### DATA SUPPLIED

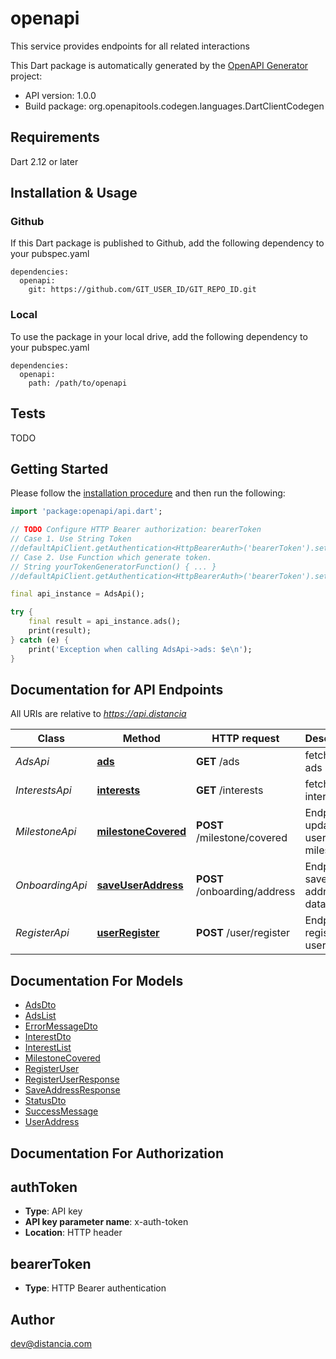 # openapi
This service provides endpoints for all related interactions

This Dart package is automatically generated by the [OpenAPI Generator](https://openapi-generator.tech) project:

- API version: 1.0.0
- Build package: org.openapitools.codegen.languages.DartClientCodegen

## Requirements

Dart 2.12 or later

## Installation & Usage

### Github
If this Dart package is published to Github, add the following dependency to your pubspec.yaml
```
dependencies:
  openapi:
    git: https://github.com/GIT_USER_ID/GIT_REPO_ID.git
```

### Local
To use the package in your local drive, add the following dependency to your pubspec.yaml
```
dependencies:
  openapi:
    path: /path/to/openapi
```

## Tests

TODO

## Getting Started

Please follow the [installation procedure](#installation--usage) and then run the following:

```dart
import 'package:openapi/api.dart';

// TODO Configure HTTP Bearer authorization: bearerToken
// Case 1. Use String Token
//defaultApiClient.getAuthentication<HttpBearerAuth>('bearerToken').setAccessToken('YOUR_ACCESS_TOKEN');
// Case 2. Use Function which generate token.
// String yourTokenGeneratorFunction() { ... }
//defaultApiClient.getAuthentication<HttpBearerAuth>('bearerToken').setAccessToken(yourTokenGeneratorFunction);

final api_instance = AdsApi();

try {
    final result = api_instance.ads();
    print(result);
} catch (e) {
    print('Exception when calling AdsApi->ads: $e\n');
}

```

## Documentation for API Endpoints

All URIs are relative to *https://api.distancia*

Class | Method | HTTP request | Description
------------ | ------------- | ------------- | -------------
*AdsApi* | [**ads**](doc//AdsApi.md#ads) | **GET** /ads | fetch all ads
*InterestsApi* | [**interests**](doc//InterestsApi.md#interests) | **GET** /interests | fetch all interests
*MilestoneApi* | [**milestoneCovered**](doc//MilestoneApi.md#milestonecovered) | **POST** /milestone/covered | Endpoint to update user's milestone
*OnboardingApi* | [**saveUserAddress**](doc//OnboardingApi.md#saveuseraddress) | **POST** /onboarding/address | Endpoint to save user's address to database
*RegisterApi* | [**userRegister**](doc//RegisterApi.md#userregister) | **POST** /user/register | Endpoint to register user


## Documentation For Models

 - [AdsDto](doc//AdsDto.md)
 - [AdsList](doc//AdsList.md)
 - [ErrorMessageDto](doc//ErrorMessageDto.md)
 - [InterestDto](doc//InterestDto.md)
 - [InterestList](doc//InterestList.md)
 - [MilestoneCovered](doc//MilestoneCovered.md)
 - [RegisterUser](doc//RegisterUser.md)
 - [RegisterUserResponse](doc//RegisterUserResponse.md)
 - [SaveAddressResponse](doc//SaveAddressResponse.md)
 - [StatusDto](doc//StatusDto.md)
 - [SuccessMessage](doc//SuccessMessage.md)
 - [UserAddress](doc//UserAddress.md)


## Documentation For Authorization


## authToken

- **Type**: API key
- **API key parameter name**: x-auth-token
- **Location**: HTTP header

## bearerToken

- **Type**: HTTP Bearer authentication


## Author

dev@distancia.com

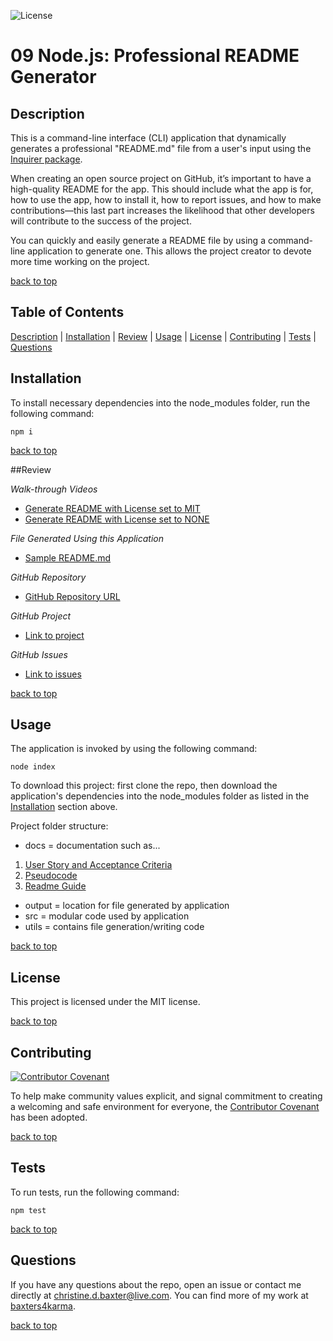 ![License](https://img.shields.io/badge/license-MIT-success)
  # 09 Node.js: Professional README Generator

  ## Description

  This is a command-line interface (CLI) application that dynamically generates a professional "README.md" file from a user's input using the [Inquirer package](https://www.npmjs.com/package/inquirer).

  When creating an open source project on GitHub, it’s important to have a high-quality README for the app. This should include what the app is for, how to use the app, how to install it, how to report issues, and how to make contributions&mdash;this last part increases the likelihood that other developers will contribute to the success of the project. 

  You can quickly and easily generate a README file by using a command-line application to generate one. This allows the project creator to devote more time working on the project.

  [back to top](#table-of-contents)

  ## Table of Contents
  [Description](#description) | [Installation](#installation) | [Review](#review) | [Usage](#usage) | [License](#license) | [Contributing](#contributing) | [Tests](#tests) | [Questions](#questions)

  ## Installation

To install necessary dependencies into the node_modules folder, run the following command:
```
npm i
```

[back to top](#table-of-contents)

##Review

*Walk-through Videos*
- [Generate README with License set to MIT](docs/README-License.gif)
- [Generate README with License set to NONE](docs/README-NoLicense.gif)

*File Generated Using this Application*
- [Sample README.md](docs/Sample-README.md)

*GitHub Repository*
- [GitHub Repository URL](https://github.com/baxters4karma/c9-readme-generator)

*GitHub Project*
- [Link to project](https://github.com/baxters4karma/readme-generator/projects)

*GitHub Issues*
- [Link to issues](https://github.com/baxters4karma/readme-generator/issues)

[back to top](#table-of-contents)
  ## Usage
  
  The application is invoked by using the following command:
```
node index
```

To download this project: first clone the repo, then download the application's dependencies into the node_modules folder as listed in the [Installation](#installation) section above.

Project folder structure:

- docs =  documentation such as...
1. [User Story and Acceptance Criteria](docs/acceptance-criteria)
2. [Pseudocode](docs/pseudocode.md)
3. [Readme Guide](docs/readme-guide.md)
- output = location for file generated by application
- src = modular code used by application
- utils = contains file generation/writing code

[back to top](#table-of-contents)

  ## License

This project is licensed under the MIT license.

[back to top](#table-of-contents)

  ## Contributing
[![Contributor Covenant](https://img.shields.io/badge/Contributor%20Covenant-2.1-4baaaa.svg)](../code_of_conduct.md#top)

To help make community values explicit, and signal  commitment to creating a welcoming and safe environment for everyone, the [Contributor Covenant](../code_of_conduct.md) has been adopted.

[back to top](#table-of-contents)

  ## Tests

To run tests, run the following command:
```
npm test
```
[back to top](#table-of-contents)

  ## Questions 

  If you have any questions about the repo, open an issue or contact me directly at christine.d.baxter@live.com. You can find more of my work at [baxters4karma](https://github.com/baxters4karma/).

[back to top](#table-of-contents)
  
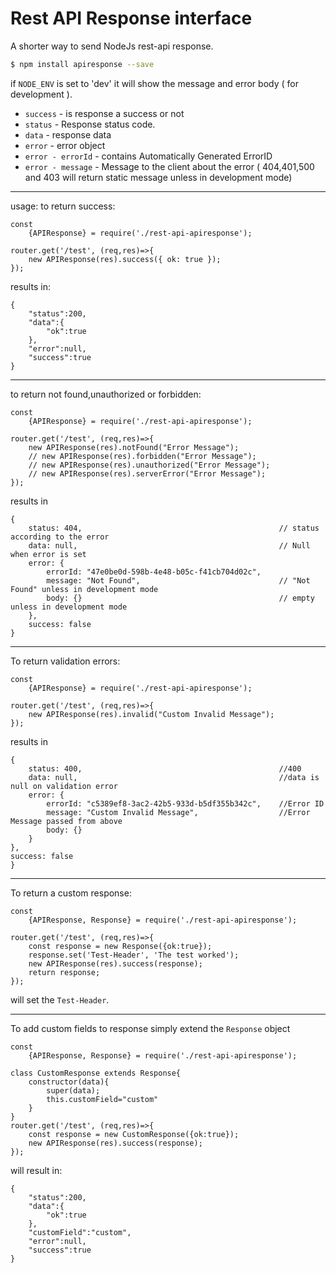 # Rest API Response interface
A shorter way to send NodeJs rest-api response.

```sh
$ npm install apiresponse --save
```

if `NODE_ENV` is set to 'dev' it will show the message and error body ( for development ).

- ``success`` - is response a success or not
- ``status`` - Response status code.
- ``data`` - response data
- ``error`` - error object
- ``error - errorId`` - contains Automatically Generated ErrorID
- ``error - message`` - Message to the client about the error ( 404,401,500 and 403 will return static message unless in development mode)

---

usage:
to return success:
```
const
    {APIResponse} = require('./rest-api-apiresponse');

router.get('/test', (req,res)=>{
    new APIResponse(res).success({ ok: true });
});
```
results in:
```
{
    "status":200,
    "data":{
        "ok":true
    },
    "error":null,
    "success":true
}
```
---


to return not found,unauthorized or forbidden:
```
const
    {APIResponse} = require('./rest-api-apiresponse');

router.get('/test', (req,res)=>{
    new APIResponse(res).notFound("Error Message");
    // new APIResponse(res).forbidden("Error Message");
    // new APIResponse(res).unauthorized("Error Message");
    // new APIResponse(res).serverError("Error Message");
});
```
results in
```
{
    status: 404,                                            // status according to the error
    data: null,                                             // Null when error is set
    error: {
        errorId: "47e0be0d-598b-4e48-b05c-f41cb704d02c",
        message: "Not Found",                               // "Not Found" unless in development mode
        body: {}                                            // empty unless in development mode
    },
    success: false
}
```
---

To return validation errors:
```
const
    {APIResponse} = require('./rest-api-apiresponse');

router.get('/test', (req,res)=>{
    new APIResponse(res).invalid("Custom Invalid Message");
});
```
results in
```
{
    status: 400,                                            //400
    data: null,                                             //data is null on validation error
    error: {
        errorId: "c5389ef8-3ac2-42b5-933d-b5df355b342c",    //Error ID
        message: "Custom Invalid Message",                  //Error Message passed from above
        body: {}
    }
},
success: false
}
```
---


To return a custom response:
```
const
    {APIResponse, Response} = require('./rest-api-apiresponse');

router.get('/test', (req,res)=>{
    const response = new Response({ok:true});
    response.set('Test-Header', 'The test worked');
    new APIResponse(res).success(response);
    return response;
});
```
will set the `Test-Header`.

---

To add custom fields to response simply extend the ``Response`` object
```
const
    {APIResponse, Response} = require('./rest-api-apiresponse');

class CustomResponse extends Response{
    constructor(data){
        super(data);
        this.customField="custom"
    }
}
router.get('/test', (req,res)=>{
    const response = new CustomResponse({ok:true});
    new APIResponse(res).success(response);
});
```

will result in:
```
{
    "status":200,
    "data":{
        "ok":true
    },
    "customField":"custom",
    "error":null,
    "success":true
}
```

######

#### TASK:
With "print" as the search string, filter the records and return each line that has it.

#### RESPONSE BELOW:
    print(result);
    print('Exception when calling AdsApi->ads: $e\n');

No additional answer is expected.